Impoverished fishermen along the coast of tropical African countries like Mozambique and Madagascar may have only a few more years to eke out a profit from one of their nations’ biggest agricultural exports. Within a few decades, they may no longer have a livelihood at all.

That's because swampy mangrove forests – essential breeding grounds for fish and shellfish in these countries – are being destroyed by worsening pollution, encroaching real estate development, and deforestation necessary to sustain large-scale commercial shrimp farming.

The decline of these forests threatens much of Africa’s coastal food supply and economy. The destruction of mangroves -- one of Earth’s richest natural resources – also has implications for everything from climate change to biodiversity to the quality of life on Earth. Growing up in Cotonou, Benin, environmental scientist Lola Fatoyinbo of NASA’s Jet Propulsion Laboratory (JPL) passed polluted mangroves daily. Inspired to help save the forests, she began a mission as a graduate student in the United States to gain more insight about African mangroves.

Her studies have brought her back to Africa, where she has journeyed along the coastlines to test a new satellite technique for measuring the area, height, and biomass of mangrove forests. She developed and employed a method that can be used across the continent, overcoming expensive, ad hoc, and inconsistent modes of ground-based measurement. Fatoyinbo’s approach recently produced what she believes is the first full assessment of the continent’s mangrove forests.

“We’ve lost more than 50 percent of the world’s mangrove forests in a little over half a century; a third of them have disappeared in the last 20 years alone," said Fatoyinbo, whose earlier study of Mozambique’s coastal forests laid the groundwork for the continent-wide study. "Hopefully this technique will offer scientists and officials a method of estimating change in this special type of forest.”

An Ecosystem Apart

Mangroves are the most common ecosystem in coastal areas of the tropics and sub-tropics. The swampy forests are essential -- especially in densely-populated developing countries -- for rice farming, fishing and aquaculture (freshwater and saltwater farming), timber, and firewood. Some governments also increasingly depend on them for eco-tourism.
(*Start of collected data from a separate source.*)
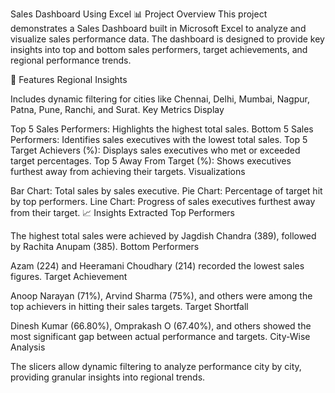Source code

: Sales Dashboard Using Excel
📊 Project Overview
This project demonstrates a Sales Dashboard built in Microsoft Excel to analyze and visualize sales performance data. The dashboard is designed to provide key insights into top and bottom sales performers, target achievements, and regional performance trends.

🚀 Features
Regional Insights

Includes dynamic filtering for cities like Chennai, Delhi, Mumbai, Nagpur, Patna, Pune, Ranchi, and Surat.
Key Metrics Display

Top 5 Sales Performers: Highlights the highest total sales.
Bottom 5 Sales Performers: Identifies sales executives with the lowest total sales.
Top 5 Target Achievers (%): Displays sales executives who met or exceeded target percentages.
Top 5 Away From Target (%): Shows executives furthest away from achieving their targets.
Visualizations

Bar Chart: Total sales by sales executive.
Pie Chart: Percentage of target hit by top performers.
Line Chart: Progress of sales executives furthest away from their target.
📈 Insights Extracted
Top Performers

The highest total sales were achieved by Jagdish Chandra (389), followed by Rachita Anupam (385).
Bottom Performers

Azam (224) and Heeramani Choudhary (214) recorded the lowest sales figures.
Target Achievement

Anoop Narayan (71%), Arvind Sharma (75%), and others were among the top achievers in hitting their sales targets.
Target Shortfall

Dinesh Kumar (66.80%), Omprakash O (67.40%), and others showed the most significant gap between actual performance and targets.
City-Wise Analysis

The slicers allow dynamic filtering to analyze performance city by city, providing granular insights into regional trends.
The large, dense root systems are a natural obstacle that helps protect shorelines against debris and erosion. Mangroves are often the first line of defense against severe storms, tempering the impact of strong winds and floods.

These coastal woodlands also have a direct link to climate, sequestering carbon from the atmosphere at a rate of about 100 pounds per acre per day – comparable to the per acre intake by tropical rainforests (though rainforests cover more of Earth’s surface).

“To my knowledge, this study is the first complete mapping of Africa’s mangroves, a comprehensive, historic baseline enabling us to truly begin monitoring the welfare of these forests,” said Assaf Anyamba, a University of Maryland-Baltimore County expert on vegetation mapping, based at NASA’s Goddard Space Flight Center in Greenbelt, Md.

Climbing the Right Tree

Fatoyinbo’s research combines multiple satellite observations of tree height and land cover, mathematical formulas, and “ground-truthing” data from the field to measure the full expanse and makeup of the coastal forests.

Her measurements yielded three new kinds of maps of mangroves: continental maps of how much land the mangroves cover; a three-dimensional map of the height of forest canopies across the continent; and biomass maps that allow researchers to assess how much carbon the forests store.

“Beyond density or geographical size of the forests, the measurements get to the heart of the structure, or type, of mangroves," explained Fatoyinbo. "It’s that trait – forest type – that drives which forests land managers target for agriculture, conservation, and habitat suitability for animals and people.”

Fatoyinbo and colleague Marc Simard of JPL used satellite images from the NASA-built Landsat and a complex software-based color classification system to distinguish areas of coastal forests from other types of forests, urban areas or agricultural fields. They also integrated data from NASA’s Shuttle Radar Topography Mission (SRTM) to create relief maps of the height of the forest canopy. Finally, they merged the broad radar maps with high-accuracy observations from a light detection and ranging (commonly called lidar) instrument aboard NASA’s Ice, Cloud, and land Elevation Satellite (ICESat) to obtain accurate height estimates.

Fatoyinbo double-checked the accuracy of her satellite measurements at the ground level in the only way possible: She went to Africa to measure tree heights and trunk diameters in person. Using a hand-held instrument called a clinometer and a simple trigonometry formula, Fatoyinbo visited Mozambique, measured the trees, and found she indeed had very accurate measurements of the forests.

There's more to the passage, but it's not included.